New South Wales Heritage Register
- Official name: Terrace House
- Type: State heritage (built)
- Designated: 2 April 1999
- Reference no.: 921
- Type: Historic site

= 48-50 Kent Street, Millers Point =

48–50 Kent Street, Millers Point are heritage-listed terrace houses located at 48, 50 Kent Street, in the inner city Sydney suburb of Millers Point in the City of Sydney local government area of New South Wales, Australia. The property was added to the New South Wales State Heritage Register on 2 April 1999.

== History ==
Millers Point is one of the earliest areas of European settlement in Australia, and a focus for maritime activities. Terrace housing built during the 1860s. It was tenanted by the NSW Department of Housing by 1982.

== Description ==
A simple well-proportioned two-storey Victorian terrace house with two bedrooms. Features include a cantilevered balcony over footpath, a corrugated iron verandah painted in wide stripes, two french doors with fanlights on upper storey, panelled front door with fanlight and single window with slab sill on ground floor. Also, a dormer window to attic room.

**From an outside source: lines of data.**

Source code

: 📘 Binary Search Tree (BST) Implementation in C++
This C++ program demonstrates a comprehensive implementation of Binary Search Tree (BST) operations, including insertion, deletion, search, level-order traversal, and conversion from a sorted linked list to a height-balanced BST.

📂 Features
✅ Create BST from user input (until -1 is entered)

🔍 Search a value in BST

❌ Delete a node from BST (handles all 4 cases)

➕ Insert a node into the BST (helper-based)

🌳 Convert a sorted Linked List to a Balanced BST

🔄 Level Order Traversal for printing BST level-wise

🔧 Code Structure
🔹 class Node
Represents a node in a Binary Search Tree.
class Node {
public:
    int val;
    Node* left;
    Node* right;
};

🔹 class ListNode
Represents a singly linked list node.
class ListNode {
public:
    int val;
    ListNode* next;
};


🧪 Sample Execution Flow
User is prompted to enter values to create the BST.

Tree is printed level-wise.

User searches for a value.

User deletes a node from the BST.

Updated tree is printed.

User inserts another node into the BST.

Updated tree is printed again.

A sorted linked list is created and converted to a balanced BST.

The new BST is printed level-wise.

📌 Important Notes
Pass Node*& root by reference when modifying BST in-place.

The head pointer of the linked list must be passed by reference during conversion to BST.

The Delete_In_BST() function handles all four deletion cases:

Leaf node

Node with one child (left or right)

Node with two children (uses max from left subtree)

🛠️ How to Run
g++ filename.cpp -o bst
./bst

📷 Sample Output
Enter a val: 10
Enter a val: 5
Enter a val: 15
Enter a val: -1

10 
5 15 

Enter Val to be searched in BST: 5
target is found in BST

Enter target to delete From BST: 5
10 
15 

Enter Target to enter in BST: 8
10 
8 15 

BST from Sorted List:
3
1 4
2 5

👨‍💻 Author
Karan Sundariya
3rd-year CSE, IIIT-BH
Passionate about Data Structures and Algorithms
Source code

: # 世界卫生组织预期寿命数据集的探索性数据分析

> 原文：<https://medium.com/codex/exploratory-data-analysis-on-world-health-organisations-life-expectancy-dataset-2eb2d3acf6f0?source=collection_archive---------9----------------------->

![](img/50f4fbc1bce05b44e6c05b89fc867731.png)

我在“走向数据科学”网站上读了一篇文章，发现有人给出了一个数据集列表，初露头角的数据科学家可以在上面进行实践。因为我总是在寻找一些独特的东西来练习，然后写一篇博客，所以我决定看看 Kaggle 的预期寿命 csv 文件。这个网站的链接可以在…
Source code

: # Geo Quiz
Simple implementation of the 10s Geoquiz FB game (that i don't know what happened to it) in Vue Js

Storeys: Two; Construction: Painted rendered masonry. Corrugated galvanised iron roof. Timber balcony structure and column supports for verandah roof. Iron lace balustrading. Style: Victorian Filigree.

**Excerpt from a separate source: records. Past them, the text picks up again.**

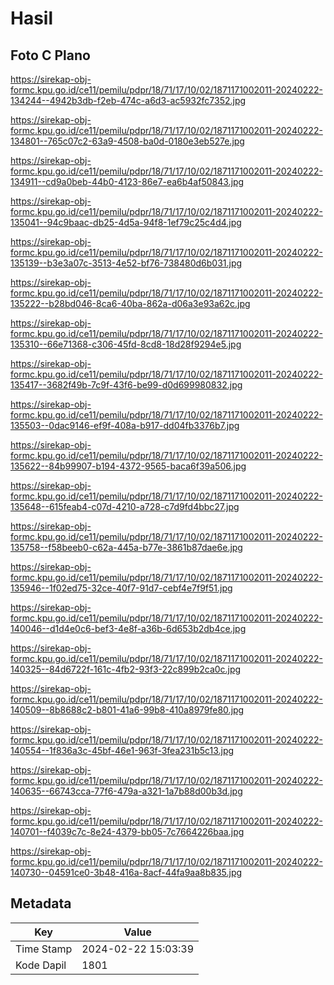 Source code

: # Hasil

## Foto C Plano

https://sirekap-obj-formc.kpu.go.id/ce11/pemilu/pdpr/18/71/17/10/02/1871171002011-20240222-134244--4942b3db-f2eb-474c-a6d3-ac5932fc7352.jpg

https://sirekap-obj-formc.kpu.go.id/ce11/pemilu/pdpr/18/71/17/10/02/1871171002011-20240222-134801--765c07c2-63a9-4508-ba0d-0180e3eb527e.jpg

https://sirekap-obj-formc.kpu.go.id/ce11/pemilu/pdpr/18/71/17/10/02/1871171002011-20240222-134911--cd9a0beb-44b0-4123-86e7-ea6b4af50843.jpg

https://sirekap-obj-formc.kpu.go.id/ce11/pemilu/pdpr/18/71/17/10/02/1871171002011-20240222-135041--94c9baac-db25-4d5a-94f8-1ef79c25c4d4.jpg

https://sirekap-obj-formc.kpu.go.id/ce11/pemilu/pdpr/18/71/17/10/02/1871171002011-20240222-135139--b3e3a07c-3513-4e52-bf76-738480d6b031.jpg

https://sirekap-obj-formc.kpu.go.id/ce11/pemilu/pdpr/18/71/17/10/02/1871171002011-20240222-135222--b28bd046-8ca6-40ba-862a-d06a3e93a62c.jpg

https://sirekap-obj-formc.kpu.go.id/ce11/pemilu/pdpr/18/71/17/10/02/1871171002011-20240222-135310--66e71368-c306-45fd-8cd8-18d28f9294e5.jpg

https://sirekap-obj-formc.kpu.go.id/ce11/pemilu/pdpr/18/71/17/10/02/1871171002011-20240222-135417--3682f49b-7c9f-43f6-be99-d0d699980832.jpg

https://sirekap-obj-formc.kpu.go.id/ce11/pemilu/pdpr/18/71/17/10/02/1871171002011-20240222-135503--0dac9146-ef9f-408a-b917-dd04fb3376b7.jpg

https://sirekap-obj-formc.kpu.go.id/ce11/pemilu/pdpr/18/71/17/10/02/1871171002011-20240222-135622--84b99907-b194-4372-9565-baca6f39a506.jpg

https://sirekap-obj-formc.kpu.go.id/ce11/pemilu/pdpr/18/71/17/10/02/1871171002011-20240222-135648--615feab4-c07d-4210-a728-c7d9fd4bbc27.jpg

https://sirekap-obj-formc.kpu.go.id/ce11/pemilu/pdpr/18/71/17/10/02/1871171002011-20240222-135758--f58beeb0-c62a-445a-b77e-3861b87dae6e.jpg

https://sirekap-obj-formc.kpu.go.id/ce11/pemilu/pdpr/18/71/17/10/02/1871171002011-20240222-135946--1f02ed75-32ce-40f7-91d7-cebf4e7f9f51.jpg

https://sirekap-obj-formc.kpu.go.id/ce11/pemilu/pdpr/18/71/17/10/02/1871171002011-20240222-140046--d1d4e0c6-bef3-4e8f-a36b-6d653b2db4ce.jpg

https://sirekap-obj-formc.kpu.go.id/ce11/pemilu/pdpr/18/71/17/10/02/1871171002011-20240222-140325--84d6722f-161c-4fb2-93f3-22c899b2ca0c.jpg

https://sirekap-obj-formc.kpu.go.id/ce11/pemilu/pdpr/18/71/17/10/02/1871171002011-20240222-140509--8b8688c2-b801-41a6-99b8-410a8979fe80.jpg

https://sirekap-obj-formc.kpu.go.id/ce11/pemilu/pdpr/18/71/17/10/02/1871171002011-20240222-140554--1f836a3c-45bf-46e1-963f-3fea231b5c13.jpg

https://sirekap-obj-formc.kpu.go.id/ce11/pemilu/pdpr/18/71/17/10/02/1871171002011-20240222-140635--66743cca-77f6-479a-a321-1a7b88d00b3d.jpg

https://sirekap-obj-formc.kpu.go.id/ce11/pemilu/pdpr/18/71/17/10/02/1871171002011-20240222-140701--f4039c7c-8e24-4379-bb05-7c7664226baa.jpg

https://sirekap-obj-formc.kpu.go.id/ce11/pemilu/pdpr/18/71/17/10/02/1871171002011-20240222-140730--04591ce0-3b48-416a-8acf-44fa9aa8b835.jpg


## Metadata

| Key        | Value               |
| ---------- | ------------------- |
| Time Stamp | 2024-02-22 15:03:39 |
| Kode Dapil | 1801                |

The external condition of the property is good.

=== Modifications and dates ===
External: Doors replaced. Some iron railing removed. Last inspected: 19 February 1995.

== Heritage listing ==
As at 23 November 2000, this 1860s terrace forms part of a cohesive streetscape element.

It is part of the Millers Point Conservation Area, an intact residential and maritime precinct. It contains residential buildings and civic spaces dating from the 1830s and is an important example of 19th century adaptation of the landscape.

48–50 Kent Street, Millers Point was listed on the New South Wales State Heritage Register on 2 April 1999.